Sommige zaken vallen niet uit te leggen. Dit is er zo een. Dit Is zo’n
zaak waarvan je op voorhand weet: dit valt op geen enkele manier uit te leggen.
Niet bij mij thuis, niet aan haar. Ik hoef er niet eens aan te beginnen, want dan
wordt ’t alleen nog erger. Je weet ook dat je je er niet uit kunt liegen, want
wat niet naar waarheid uit te leggen valt, kan evenmin gelogen worden. De
leugen is even zinloos als de waarheid en zwijgen is al helemaal geen optie,
want het schreeuwt om een uitleg. Die niet aanvaard zal worden, niet door haar.

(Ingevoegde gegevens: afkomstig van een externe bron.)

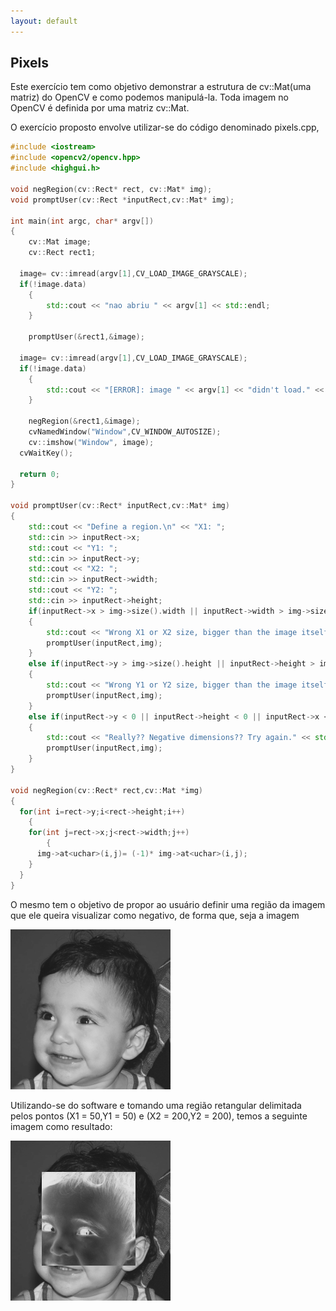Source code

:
 ```yaml
---
layout: default
---
```


## Pixels

Este exercício tem como objetivo demonstrar a estrutura de cv::Mat(uma matriz) do OpenCV e como podemos manipulá-la. Toda imagem no OpenCV é definida por uma matriz cv::Mat.

O exercício proposto envolve utilizar-se do código denominado pixels.cpp, 

```cpp
#include <iostream>
#include <opencv2/opencv.hpp>
#include <highgui.h>

void negRegion(cv::Rect* rect, cv::Mat* img);
void promptUser(cv::Rect *inputRect,cv::Mat* img); 

int main(int argc, char* argv[])
{
	cv::Mat image;
	cv::Rect rect1;

  image= cv::imread(argv[1],CV_LOAD_IMAGE_GRAYSCALE);
  if(!image.data)
	{
		std::cout << "nao abriu " << argv[1] << std::endl;
	}

	promptUser(&rect1,&image);

  image= cv::imread(argv[1],CV_LOAD_IMAGE_GRAYSCALE);
  if(!image.data)
	{
		std::cout << "[ERROR]: image " << argv[1] << "didn't load." << std::endl;
	}

	negRegion(&rect1,&image);
	cvNamedWindow("Window",CV_WINDOW_AUTOSIZE);
	cv::imshow("Window", image);  
  cvWaitKey();

  return 0;
}

void promptUser(cv::Rect* inputRect,cv::Mat* img)
{
	std::cout << "Define a region.\n" << "X1: ";
	std::cin >> inputRect->x;
	std::cout << "Y1: ";
	std::cin >> inputRect->y;
	std::cout << "X2: ";
	std::cin >> inputRect->width;
	std::cout << "Y2: ";
	std::cin >> inputRect->height;
	if(inputRect->x > img->size().width || inputRect->width > img->size().width)
	{
		std::cout << "Wrong X1 or X2 size, bigger than the image itself, try again, mate." << std::endl;
		promptUser(inputRect,img);
	}
	else if(inputRect->y > img->size().height || inputRect->height > img->size().height)
	{
		std::cout << "Wrong Y1 or Y2 size, bigger than the image itself, try again, mate." << std::endl;
		promptUser(inputRect,img);
	}
	else if(inputRect->y < 0 || inputRect->height < 0 || inputRect->x < 0 || inputRect->width < 0)
	{
		std::cout << "Really?? Negative dimensions?? Try again." << std::endl;
		promptUser(inputRect,img);
	}
}

void negRegion(cv::Rect* rect,cv::Mat *img)
{
  for(int i=rect->y;i<rect->height;i++)
	{
    for(int j=rect->x;j<rect->width;j++)
		{
      img->at<uchar>(i,j)= (-1)* img->at<uchar>(i,j);
    }
  }
}

```
O mesmo tem o objetivo de propor ao usuário definir uma região da imagem que ele queira visualizar como negativo, de forma que, seja a imagem

![](opencv_cpp/images/biel.png)

Utilizando-se do software e tomando uma região retangular delimitada pelos pontos (X1 = 50,Y1 = 50) e (X2 = 200,Y2 = 200), temos a seguinte imagem como resultado:

![](opencv_cpp/2.2/bielneg.png)

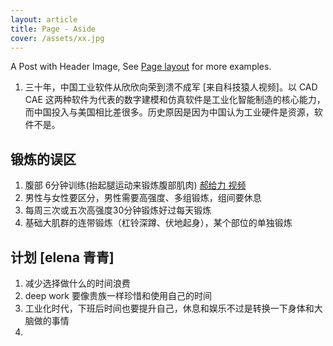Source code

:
 ```yaml
---
layout: article
title: Page - Aside
cover: /assets/xx.jpg
---
```


A Post with Header Image, See [Page layout](https://tianqi.name/jekyll-TeXt-theme/samples.html#page-layout) for more examples.

<!---more--->

1. 三十年，中国工业软件从欣欣向荣到溃不成军 [来自科技猿人视频]。以 CAD CAE 这两种软件为代表的数字建模和仿真软件是工业化智能制造的核心能力，而中国投入与美国相比差很多。历史原因是因为中国认为工业硬件是资源，软件不是。

## 锻炼的误区
1. 腹部 6分钟训练(抬起腿运动来锻炼腹部肌肉) [郝给力 视频]()
2. 男性与女性要区分，男性需要高强度、多组锻炼，组间要休息
3. 每周三次或五次高强度30分钟锻炼好过每天锻炼
4. 基础大肌群的连带锻炼（杠铃深蹲、伏地起身），某个部位的单独锻炼

## 计划 [elena 青青]
1. 减少选择做什么的时间浪费
2. deep work  要像贵族一样珍惜和使用自己的时间
3. 工业化时代，下班后时间也要提升自己，休息和娱乐不过是转换一下身体和大脑做的事情
4.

Onderweg tolt het door je hoofd. Wat kun je doen? Je kunt hopen dat ze dood is,
maar dat doe je niet, want daarvoor zie je haar te graag. Alhoewel ze dat ook met
veel tremolo zal tegenspreken, want als dat waar is, dat van
dat graag zien, waarom heb ik dan gedaan wat ik gedaan heb? Je kunt hopen dat
er niemand thuis is, maar die hoop is ijdel, want ze is altijd thuis. Je kunt
hopen dat er tegelijk iets anders gebeurt, iets wat ook heel erg is — maar
niet zo erg als haar dood —, een oorlog die plots in een nabijgelegen land uitbarst
bijvoorbeeld, waardoor jouw thuiskomst de plaats krijgt die het verdient: een minuscuul,
onopgemerkt detail. Maar dat is weinig waarschijnlijk, want die thuiskomst zal
al te opvallend zijn. Dat zie je onderweg al in de blikken van de mensen die je
kruist, je loopt er als gebrandmerkt bij. Ze kijken je na, draaien zich om,
schudden het hoofd. Die zal het schudden, zo zeggen die schuddende hoofden.
Heel de weg naar huis, stap na stap, wordt het duidelijker & duidelijker: dit
valt niet uit te leggen. En het ergst van al is de onrechtvaardigheid. Oké, het is gebeurd, maar je
hebt het niet gepland, het is iets wat je overkomen is, er is geen voorbedachte
rade, je hebt er niet om gevraagd. Ja, het is erg, maar ‘t is gebeurd, en het
valt niet meer te verhelpen, spijtig, spijtig, spijtig, maar laat ons toch
gewoon verdergaan met ‘t leven. Ja, ik heb spijt, maar ook dat brengt geen
zoden aan de dijk. Ook dat kan ik haar niet zeggen, dat ik spijt heb, want ze zal
er toch van uitgaan dat ik er veel te licht overgegaan ben, al heb ik me nog zo
geweerd. God is mijn getuige, Hij heeft gezien dat ik onmiddellijk geprobeerd heb
om het weer recht te zetten, ik hebt echt mijn best gedaan. Daar zal ze evenwel geen rekening mee houden, want berouw komt na de zonde en wie zijn gat
verbrandt moet op de blaren zitten. En, zo zal ze eraan toevoegen, Jij bent er thuis
vandoor gegaan, jij hebt moedwillig de woning verlaten en je hebt dat gedaan zonder
er eerst met mij over te spreken, zomaar, plots, zonder om mij te geven, zonder
aan mij te denken. Je hebt je eigen pleziertjes nagejaagd, zal ze zeggen.
Maar is dat zo? Heb ik er plezier aan beleefd? Nauwelijks. Ja, misschien wel in
‘t prille begin, aanvankelijk, een beetje, maar nadien, wanneer ik beseft
heb dat het onomkeerbaar is, dan blijft van dat plezier geen spoor over. Wat overblijft is miserie, geween en geknars van tanden. In mijn geval van
melktanden, want ik ben nog jong. Toen ze even wegkeek, ben ik stiekem het huis
uitgeslopen om in de duinen te gaan spelen. Daar is een pantoffel in ’t zand
blijven steken en hoe hard ik er ook naar gezocht heb, die pantoffel heb ik
niet meer kunnen vinden. Terwijl ik door passanten nagestaard word, loop ik
licht mankend weer naar huis, een pantoffel aan mijn linkervoet. In de straat zie
ik haar van verre in ’t deurgat staan, mijn moeder. Ik kijk naar mijn blote
rechtervoet en weet dat het niet uit te leggen valt, niet aan haar.